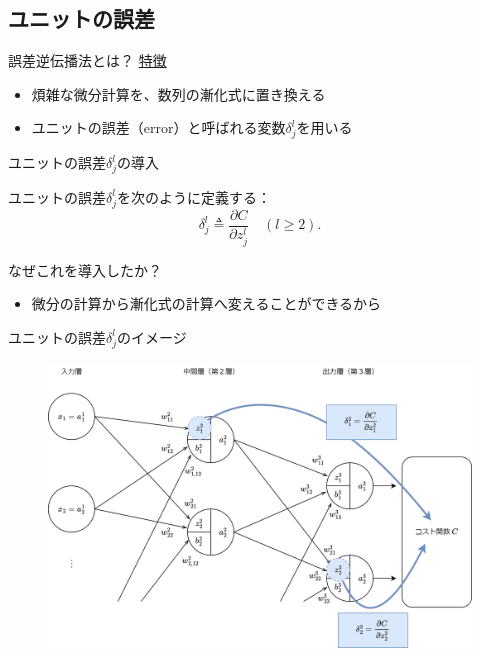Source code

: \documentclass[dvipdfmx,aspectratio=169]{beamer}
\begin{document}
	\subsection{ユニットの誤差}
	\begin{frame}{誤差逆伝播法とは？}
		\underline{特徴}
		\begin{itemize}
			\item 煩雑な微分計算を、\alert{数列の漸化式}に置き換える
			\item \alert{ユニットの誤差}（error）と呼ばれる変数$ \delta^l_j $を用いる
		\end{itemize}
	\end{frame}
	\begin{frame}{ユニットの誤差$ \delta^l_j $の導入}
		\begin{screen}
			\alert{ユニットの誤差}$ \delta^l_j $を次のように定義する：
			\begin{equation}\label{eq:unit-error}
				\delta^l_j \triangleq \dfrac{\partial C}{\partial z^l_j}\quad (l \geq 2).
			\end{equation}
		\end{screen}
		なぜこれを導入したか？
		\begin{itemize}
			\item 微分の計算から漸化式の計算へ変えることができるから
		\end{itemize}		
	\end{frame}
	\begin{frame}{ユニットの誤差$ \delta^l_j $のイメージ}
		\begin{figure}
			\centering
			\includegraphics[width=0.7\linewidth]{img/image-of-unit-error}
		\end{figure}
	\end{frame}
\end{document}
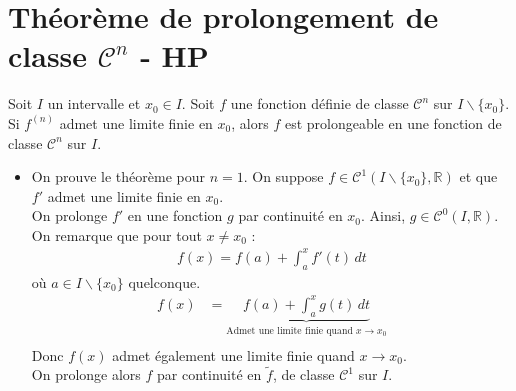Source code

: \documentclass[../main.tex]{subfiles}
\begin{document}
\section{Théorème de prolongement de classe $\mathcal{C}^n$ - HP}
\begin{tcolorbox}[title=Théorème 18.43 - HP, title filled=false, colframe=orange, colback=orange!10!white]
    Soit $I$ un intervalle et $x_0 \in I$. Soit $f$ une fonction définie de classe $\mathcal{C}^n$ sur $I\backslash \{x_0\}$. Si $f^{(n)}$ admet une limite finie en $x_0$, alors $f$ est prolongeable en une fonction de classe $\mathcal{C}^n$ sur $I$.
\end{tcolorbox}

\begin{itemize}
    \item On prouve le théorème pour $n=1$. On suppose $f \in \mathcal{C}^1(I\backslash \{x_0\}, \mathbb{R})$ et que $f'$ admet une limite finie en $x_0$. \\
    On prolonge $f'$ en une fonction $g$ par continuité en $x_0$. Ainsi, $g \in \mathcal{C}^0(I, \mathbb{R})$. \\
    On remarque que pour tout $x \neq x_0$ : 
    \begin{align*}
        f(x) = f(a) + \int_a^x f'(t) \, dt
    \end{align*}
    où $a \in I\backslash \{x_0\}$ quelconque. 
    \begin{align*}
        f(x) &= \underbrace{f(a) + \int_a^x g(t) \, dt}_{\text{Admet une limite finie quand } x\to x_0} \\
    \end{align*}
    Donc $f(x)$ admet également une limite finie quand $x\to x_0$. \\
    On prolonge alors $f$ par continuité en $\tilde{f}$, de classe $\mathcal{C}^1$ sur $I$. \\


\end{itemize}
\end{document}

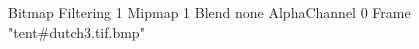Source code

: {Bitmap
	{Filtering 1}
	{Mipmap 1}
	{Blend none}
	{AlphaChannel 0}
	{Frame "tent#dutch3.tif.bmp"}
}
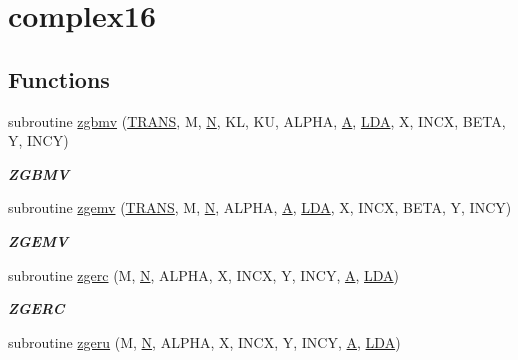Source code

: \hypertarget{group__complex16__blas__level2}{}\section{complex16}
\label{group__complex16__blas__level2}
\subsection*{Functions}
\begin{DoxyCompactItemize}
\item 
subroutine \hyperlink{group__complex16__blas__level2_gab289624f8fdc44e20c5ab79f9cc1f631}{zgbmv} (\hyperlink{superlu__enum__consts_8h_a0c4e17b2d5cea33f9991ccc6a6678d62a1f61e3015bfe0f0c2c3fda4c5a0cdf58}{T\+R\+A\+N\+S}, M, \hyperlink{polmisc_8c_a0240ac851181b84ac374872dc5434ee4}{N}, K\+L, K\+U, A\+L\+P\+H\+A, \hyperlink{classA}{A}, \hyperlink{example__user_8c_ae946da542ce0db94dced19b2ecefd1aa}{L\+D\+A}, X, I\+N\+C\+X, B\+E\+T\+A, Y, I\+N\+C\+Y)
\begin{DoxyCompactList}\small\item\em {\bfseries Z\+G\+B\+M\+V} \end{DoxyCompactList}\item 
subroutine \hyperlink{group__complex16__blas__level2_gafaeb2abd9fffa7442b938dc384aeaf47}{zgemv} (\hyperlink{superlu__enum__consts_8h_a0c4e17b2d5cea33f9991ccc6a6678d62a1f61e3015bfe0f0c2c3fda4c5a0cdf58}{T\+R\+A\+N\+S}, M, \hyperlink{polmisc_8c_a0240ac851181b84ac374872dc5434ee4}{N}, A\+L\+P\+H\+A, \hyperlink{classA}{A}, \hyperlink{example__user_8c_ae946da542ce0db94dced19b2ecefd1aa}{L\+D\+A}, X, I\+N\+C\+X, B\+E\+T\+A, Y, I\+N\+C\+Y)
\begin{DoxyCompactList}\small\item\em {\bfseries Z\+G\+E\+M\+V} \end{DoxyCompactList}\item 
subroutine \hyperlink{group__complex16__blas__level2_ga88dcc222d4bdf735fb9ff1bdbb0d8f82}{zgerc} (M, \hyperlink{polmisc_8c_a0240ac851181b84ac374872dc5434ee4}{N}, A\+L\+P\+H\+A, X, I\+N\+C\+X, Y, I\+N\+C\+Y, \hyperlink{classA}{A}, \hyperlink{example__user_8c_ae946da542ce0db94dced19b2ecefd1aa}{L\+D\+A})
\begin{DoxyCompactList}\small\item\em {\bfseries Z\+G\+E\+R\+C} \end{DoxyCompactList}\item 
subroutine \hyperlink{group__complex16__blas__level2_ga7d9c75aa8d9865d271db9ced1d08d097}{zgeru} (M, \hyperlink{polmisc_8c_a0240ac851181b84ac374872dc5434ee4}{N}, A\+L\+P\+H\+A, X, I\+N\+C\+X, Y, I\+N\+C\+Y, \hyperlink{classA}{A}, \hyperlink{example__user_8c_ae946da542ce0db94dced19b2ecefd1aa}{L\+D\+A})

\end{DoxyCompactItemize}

● ● ● ● ● ● ●

▶ **THE PROBLEM**
Once the pictures are set aside, restate the remaining data above exactly.

▶ **TASK RESPONSE**
Source code

: \documentclass[dvipdfmx,aspectratio=169]{beamer}
\begin{document}
	\subsection{ユニットの誤差}
	\begin{frame}{誤差逆伝播法とは？}
		\underline{特徴}
		\begin{itemize}
			\item 煩雑な微分計算を、\alert{数列の漸化式}に置き換える
			\item \alert{ユニットの誤差}（error）と呼ばれる変数$ \delta^l_j $を用いる
		\end{itemize}
	\end{frame}
	\begin{frame}{ユニットの誤差$ \delta^l_j $の導入}
		\begin{screen}
			\alert{ユニットの誤差}$ \delta^l_j $を次のように定義する：
			\begin{equation}\label{eq:unit-error}
				\delta^l_j \triangleq \dfrac{\partial C}{\partial z^l_j}\quad (l \geq 2).
			\end{equation}
		\end{screen}
		なぜこれを導入したか？
		\begin{itemize}
			\item 微分の計算から漸化式の計算へ変えることができるから
		\end{itemize}		
	\end{frame}
	\begin{frame}{ユニットの誤差$ \delta^l_j $のイメージ}
		\begin{figure}
			\centering
			\includegraphics[width=0.7\linewidth]{img/image-of-unit-error}
		\end{figure}
	\end{frame}
\end{document}
Source code

: \documentclass[../main.tex]{subfiles}
\begin{document}
\section{Théorème de prolongement de classe $\mathcal{C}^n$ - HP}
\begin{tcolorbox}[title=Théorème 18.43 - HP, title filled=false, colframe=orange, colback=orange!10!white]
    Soit $I$ un intervalle et $x_0 \in I$. Soit $f$ une fonction définie de classe $\mathcal{C}^n$ sur $I\backslash \{x_0\}$. Si $f^{(n)}$ admet une limite finie en $x_0$, alors $f$ est prolongeable en une fonction de classe $\mathcal{C}^n$ sur $I$.
\end{tcolorbox}

\begin{itemize}
    \item On prouve le théorème pour $n=1$. On suppose $f \in \mathcal{C}^1(I\backslash \{x_0\}, \mathbb{R})$ et que $f'$ admet une limite finie en $x_0$. \\
    On prolonge $f'$ en une fonction $g$ par continuité en $x_0$. Ainsi, $g \in \mathcal{C}^0(I, \mathbb{R})$. \\
    On remarque que pour tout $x \neq x_0$ : 
    \begin{align*}
        f(x) = f(a) + \int_a^x f'(t) \, dt
    \end{align*}
    où $a \in I\backslash \{x_0\}$ quelconque. 
    \begin{align*}
        f(x) &= \underbrace{f(a) + \int_a^x g(t) \, dt}_{\text{Admet une limite finie quand } x\to x_0} \\
    \end{align*}
    Donc $f(x)$ admet également une limite finie quand $x\to x_0$. \\
    On prolonge alors $f$ par continuité en $\tilde{f}$, de classe $\mathcal{C}^1$ sur $I$. \\


\end{itemize}
\end{document}

Source code

: {Bitmap
	{Filtering 1}
	{Mipmap 1}
	{Blend none}
	{AlphaChannel 0}
	{Frame "tent#dutch3.tif.bmp"}
}
Source code

: \hypertarget{group__complex16__blas__level2}{}\section{complex16}
\label{group__complex16__blas__level2}
\subsection*{Functions}
\begin{DoxyCompactItemize}
\item 
subroutine \hyperlink{group__complex16__blas__level2_gab289624f8fdc44e20c5ab79f9cc1f631}{zgbmv} (\hyperlink{superlu__enum__consts_8h_a0c4e17b2d5cea33f9991ccc6a6678d62a1f61e3015bfe0f0c2c3fda4c5a0cdf58}{T\+R\+A\+N\+S}, M, \hyperlink{polmisc_8c_a0240ac851181b84ac374872dc5434ee4}{N}, K\+L, K\+U, A\+L\+P\+H\+A, \hyperlink{classA}{A}, \hyperlink{example__user_8c_ae946da542ce0db94dced19b2ecefd1aa}{L\+D\+A}, X, I\+N\+C\+X, B\+E\+T\+A, Y, I\+N\+C\+Y)
\begin{DoxyCompactList}\small\item\em {\bfseries Z\+G\+B\+M\+V} \end{DoxyCompactList}\item 
subroutine \hyperlink{group__complex16__blas__level2_gafaeb2abd9fffa7442b938dc384aeaf47}{zgemv} (\hyperlink{superlu__enum__consts_8h_a0c4e17b2d5cea33f9991ccc6a6678d62a1f61e3015bfe0f0c2c3fda4c5a0cdf58}{T\+R\+A\+N\+S}, M, \hyperlink{polmisc_8c_a0240ac851181b84ac374872dc5434ee4}{N}, A\+L\+P\+H\+A, \hyperlink{classA}{A}, \hyperlink{example__user_8c_ae946da542ce0db94dced19b2ecefd1aa}{L\+D\+A}, X, I\+N\+C\+X, B\+E\+T\+A, Y, I\+N\+C\+Y)
\begin{DoxyCompactList}\small\item\em {\bfseries Z\+G\+E\+M\+V} \end{DoxyCompactList}\item 
subroutine \hyperlink{group__complex16__blas__level2_ga88dcc222d4bdf735fb9ff1bdbb0d8f82}{zgerc} (M, \hyperlink{polmisc_8c_a0240ac851181b84ac374872dc5434ee4}{N}, A\+L\+P\+H\+A, X, I\+N\+C\+X, Y, I\+N\+C\+Y, \hyperlink{classA}{A}, \hyperlink{example__user_8c_ae946da542ce0db94dced19b2ecefd1aa}{L\+D\+A})
\begin{DoxyCompactList}\small\item\em {\bfseries Z\+G\+E\+R\+C} \end{DoxyCompactList}\item 
subroutine \hyperlink{group__complex16__blas__level2_ga7d9c75aa8d9865d271db9ced1d08d097}{zgeru} (M, \hyperlink{polmisc_8c_a0240ac851181b84ac374872dc5434ee4}{N}, A\+L\+P\+H\+A, X, I\+N\+C\+X, Y, I\+N\+C\+Y, \hyperlink{classA}{A}, \hyperlink{example__user_8c_ae946da542ce0db94dced19b2ecefd1aa}{L\+D\+A})

\end{DoxyCompactItemize}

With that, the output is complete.